* _Brief_
Which lines of the data hold the word "Exemple"? Copy all of them.

* _Available records_

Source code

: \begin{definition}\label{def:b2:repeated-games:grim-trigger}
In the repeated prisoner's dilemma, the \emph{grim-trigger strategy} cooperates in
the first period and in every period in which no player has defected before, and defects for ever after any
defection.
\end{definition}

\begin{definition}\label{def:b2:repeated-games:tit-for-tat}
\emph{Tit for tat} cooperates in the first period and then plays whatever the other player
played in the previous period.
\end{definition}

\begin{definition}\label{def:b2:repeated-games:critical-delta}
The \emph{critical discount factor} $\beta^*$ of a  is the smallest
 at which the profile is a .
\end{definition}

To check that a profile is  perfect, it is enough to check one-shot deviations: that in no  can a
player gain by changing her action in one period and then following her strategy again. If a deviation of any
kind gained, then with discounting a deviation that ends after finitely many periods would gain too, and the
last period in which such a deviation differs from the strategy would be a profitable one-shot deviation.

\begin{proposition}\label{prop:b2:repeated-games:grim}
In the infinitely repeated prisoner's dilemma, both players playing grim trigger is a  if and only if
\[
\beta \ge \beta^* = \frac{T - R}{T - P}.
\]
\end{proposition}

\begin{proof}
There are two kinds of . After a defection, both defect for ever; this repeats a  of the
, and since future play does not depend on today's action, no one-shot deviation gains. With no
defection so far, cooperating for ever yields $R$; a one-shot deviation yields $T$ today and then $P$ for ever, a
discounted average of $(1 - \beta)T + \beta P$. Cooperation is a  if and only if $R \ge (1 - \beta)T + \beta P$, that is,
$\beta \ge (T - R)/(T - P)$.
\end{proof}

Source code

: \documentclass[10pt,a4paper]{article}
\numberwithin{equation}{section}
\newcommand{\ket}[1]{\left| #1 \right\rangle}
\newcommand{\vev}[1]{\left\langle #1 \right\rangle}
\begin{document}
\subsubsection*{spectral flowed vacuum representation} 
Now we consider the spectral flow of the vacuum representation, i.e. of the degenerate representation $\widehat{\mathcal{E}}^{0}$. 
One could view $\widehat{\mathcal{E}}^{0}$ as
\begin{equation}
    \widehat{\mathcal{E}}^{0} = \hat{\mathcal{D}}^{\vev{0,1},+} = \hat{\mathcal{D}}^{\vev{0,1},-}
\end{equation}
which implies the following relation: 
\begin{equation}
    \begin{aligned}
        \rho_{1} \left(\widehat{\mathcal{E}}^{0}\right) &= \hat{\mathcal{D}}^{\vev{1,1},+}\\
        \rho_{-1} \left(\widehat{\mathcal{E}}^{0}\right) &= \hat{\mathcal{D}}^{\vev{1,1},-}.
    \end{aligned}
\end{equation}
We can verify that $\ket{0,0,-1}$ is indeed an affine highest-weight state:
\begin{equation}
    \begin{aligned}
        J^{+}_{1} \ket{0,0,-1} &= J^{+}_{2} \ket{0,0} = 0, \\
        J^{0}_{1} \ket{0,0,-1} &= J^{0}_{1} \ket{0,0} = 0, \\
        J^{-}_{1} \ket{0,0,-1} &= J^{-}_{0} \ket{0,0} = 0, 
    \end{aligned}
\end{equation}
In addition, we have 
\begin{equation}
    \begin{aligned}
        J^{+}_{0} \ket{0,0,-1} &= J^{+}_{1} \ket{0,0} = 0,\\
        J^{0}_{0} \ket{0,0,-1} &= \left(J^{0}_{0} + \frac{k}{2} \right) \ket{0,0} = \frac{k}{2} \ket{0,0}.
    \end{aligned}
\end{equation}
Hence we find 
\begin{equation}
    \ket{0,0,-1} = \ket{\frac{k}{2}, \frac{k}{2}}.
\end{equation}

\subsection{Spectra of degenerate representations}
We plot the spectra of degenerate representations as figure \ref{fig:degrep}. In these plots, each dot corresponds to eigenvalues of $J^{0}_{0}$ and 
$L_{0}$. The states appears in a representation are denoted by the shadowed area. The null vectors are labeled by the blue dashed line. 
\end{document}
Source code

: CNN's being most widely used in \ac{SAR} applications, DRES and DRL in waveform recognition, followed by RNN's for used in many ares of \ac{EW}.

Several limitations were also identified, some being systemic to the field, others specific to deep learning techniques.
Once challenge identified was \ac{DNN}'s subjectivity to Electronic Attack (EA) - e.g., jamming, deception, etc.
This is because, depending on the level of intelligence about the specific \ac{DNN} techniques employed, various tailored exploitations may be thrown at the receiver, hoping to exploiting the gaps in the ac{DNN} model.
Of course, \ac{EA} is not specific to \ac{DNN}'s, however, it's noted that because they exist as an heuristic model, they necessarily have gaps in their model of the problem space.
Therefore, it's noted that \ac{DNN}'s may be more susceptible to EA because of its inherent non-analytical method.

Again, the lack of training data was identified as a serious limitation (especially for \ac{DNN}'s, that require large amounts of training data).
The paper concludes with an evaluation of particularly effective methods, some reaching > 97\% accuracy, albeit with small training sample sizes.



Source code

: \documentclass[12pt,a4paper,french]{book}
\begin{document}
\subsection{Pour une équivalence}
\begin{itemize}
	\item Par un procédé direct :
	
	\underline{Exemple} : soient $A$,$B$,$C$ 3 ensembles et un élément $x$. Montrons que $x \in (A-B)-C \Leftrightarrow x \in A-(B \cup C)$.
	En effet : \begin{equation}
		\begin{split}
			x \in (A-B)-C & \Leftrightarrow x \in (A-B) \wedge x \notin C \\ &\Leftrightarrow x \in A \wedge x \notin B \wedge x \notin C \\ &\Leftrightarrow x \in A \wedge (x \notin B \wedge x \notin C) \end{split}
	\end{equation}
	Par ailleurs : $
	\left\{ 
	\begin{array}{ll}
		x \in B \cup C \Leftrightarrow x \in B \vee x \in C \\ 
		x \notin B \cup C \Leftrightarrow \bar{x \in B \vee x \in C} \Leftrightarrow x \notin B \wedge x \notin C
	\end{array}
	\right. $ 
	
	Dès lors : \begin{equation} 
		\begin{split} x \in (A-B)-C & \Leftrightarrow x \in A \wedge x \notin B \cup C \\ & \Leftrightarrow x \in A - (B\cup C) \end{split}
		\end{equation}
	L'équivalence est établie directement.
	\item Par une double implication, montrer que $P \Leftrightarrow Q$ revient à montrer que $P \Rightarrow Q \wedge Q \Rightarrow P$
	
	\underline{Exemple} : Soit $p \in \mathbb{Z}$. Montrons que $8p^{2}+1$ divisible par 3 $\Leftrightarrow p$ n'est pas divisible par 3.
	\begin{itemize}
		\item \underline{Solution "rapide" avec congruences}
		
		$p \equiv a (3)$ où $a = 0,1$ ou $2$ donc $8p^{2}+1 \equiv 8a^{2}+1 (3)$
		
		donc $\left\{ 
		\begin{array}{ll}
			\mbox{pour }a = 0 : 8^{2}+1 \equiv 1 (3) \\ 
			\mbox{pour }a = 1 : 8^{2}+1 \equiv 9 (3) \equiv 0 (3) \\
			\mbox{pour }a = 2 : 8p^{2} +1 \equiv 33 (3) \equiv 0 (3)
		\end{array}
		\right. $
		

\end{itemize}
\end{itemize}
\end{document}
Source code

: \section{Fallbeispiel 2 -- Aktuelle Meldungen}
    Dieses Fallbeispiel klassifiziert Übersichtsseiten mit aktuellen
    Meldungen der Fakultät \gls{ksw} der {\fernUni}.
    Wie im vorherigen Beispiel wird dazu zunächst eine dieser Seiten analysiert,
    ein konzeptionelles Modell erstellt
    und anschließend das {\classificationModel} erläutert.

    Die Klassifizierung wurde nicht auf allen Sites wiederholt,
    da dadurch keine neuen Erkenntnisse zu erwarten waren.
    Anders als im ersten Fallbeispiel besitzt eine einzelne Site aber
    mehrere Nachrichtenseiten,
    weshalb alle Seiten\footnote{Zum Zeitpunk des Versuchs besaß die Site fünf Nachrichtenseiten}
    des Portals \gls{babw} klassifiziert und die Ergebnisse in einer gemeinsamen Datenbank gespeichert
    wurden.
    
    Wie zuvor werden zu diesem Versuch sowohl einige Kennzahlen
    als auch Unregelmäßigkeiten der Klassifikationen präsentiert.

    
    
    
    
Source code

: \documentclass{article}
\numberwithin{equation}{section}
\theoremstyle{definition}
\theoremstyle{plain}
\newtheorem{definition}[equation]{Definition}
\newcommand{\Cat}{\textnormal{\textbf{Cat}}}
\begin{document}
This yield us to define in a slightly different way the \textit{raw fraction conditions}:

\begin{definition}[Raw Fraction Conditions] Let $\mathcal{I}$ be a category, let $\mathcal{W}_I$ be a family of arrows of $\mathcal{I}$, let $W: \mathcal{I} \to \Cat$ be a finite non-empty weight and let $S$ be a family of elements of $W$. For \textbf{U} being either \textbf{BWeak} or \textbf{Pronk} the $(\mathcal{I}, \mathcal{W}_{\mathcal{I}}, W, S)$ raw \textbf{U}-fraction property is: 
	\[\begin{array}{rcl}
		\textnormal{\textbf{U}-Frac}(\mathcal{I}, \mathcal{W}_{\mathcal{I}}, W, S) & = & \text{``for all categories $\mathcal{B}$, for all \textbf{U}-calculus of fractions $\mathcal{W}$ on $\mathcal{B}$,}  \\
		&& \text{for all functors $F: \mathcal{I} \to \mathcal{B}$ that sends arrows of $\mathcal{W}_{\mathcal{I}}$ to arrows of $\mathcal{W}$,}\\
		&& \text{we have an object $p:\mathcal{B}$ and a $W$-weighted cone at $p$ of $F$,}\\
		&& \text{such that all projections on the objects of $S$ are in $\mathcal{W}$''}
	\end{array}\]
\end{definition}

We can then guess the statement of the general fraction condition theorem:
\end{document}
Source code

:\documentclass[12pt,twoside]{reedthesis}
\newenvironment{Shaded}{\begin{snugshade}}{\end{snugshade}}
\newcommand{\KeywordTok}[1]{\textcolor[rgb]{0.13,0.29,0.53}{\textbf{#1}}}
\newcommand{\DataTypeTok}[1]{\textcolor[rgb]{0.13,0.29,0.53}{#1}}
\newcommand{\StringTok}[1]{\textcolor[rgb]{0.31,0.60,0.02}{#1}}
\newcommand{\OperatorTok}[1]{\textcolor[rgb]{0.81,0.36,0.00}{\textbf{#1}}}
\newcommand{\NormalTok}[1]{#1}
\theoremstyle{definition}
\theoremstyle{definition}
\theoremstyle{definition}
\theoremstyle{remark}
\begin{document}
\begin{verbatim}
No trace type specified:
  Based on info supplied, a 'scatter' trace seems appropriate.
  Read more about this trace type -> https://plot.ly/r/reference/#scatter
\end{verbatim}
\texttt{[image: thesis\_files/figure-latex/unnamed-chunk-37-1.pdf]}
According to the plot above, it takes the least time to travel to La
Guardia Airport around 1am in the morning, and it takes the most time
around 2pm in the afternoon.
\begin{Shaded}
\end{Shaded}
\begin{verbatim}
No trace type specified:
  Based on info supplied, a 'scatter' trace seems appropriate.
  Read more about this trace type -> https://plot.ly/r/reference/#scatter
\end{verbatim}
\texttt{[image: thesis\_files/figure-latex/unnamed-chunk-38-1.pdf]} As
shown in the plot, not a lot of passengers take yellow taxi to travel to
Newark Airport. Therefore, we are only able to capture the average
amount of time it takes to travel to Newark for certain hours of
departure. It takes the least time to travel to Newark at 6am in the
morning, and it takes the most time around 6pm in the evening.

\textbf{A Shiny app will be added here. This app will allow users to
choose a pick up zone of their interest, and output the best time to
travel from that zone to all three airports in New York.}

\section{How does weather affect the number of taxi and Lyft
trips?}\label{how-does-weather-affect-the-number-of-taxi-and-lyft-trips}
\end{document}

* _Written reply_
	\underline{Exemple} : soient $A$,$B$,$C$ 3 ensembles et un élément $x$. Montrons que $x \in (A-B)-C \Leftrightarrow x \in A-(B \cup C)$.
	\underline{Exemple} : Soit $p \in \mathbb{Z}$. Montrons que $8p^{2}+1$ divisible par 3 $\Leftrightarrow p$ n'est pas divisible par 3.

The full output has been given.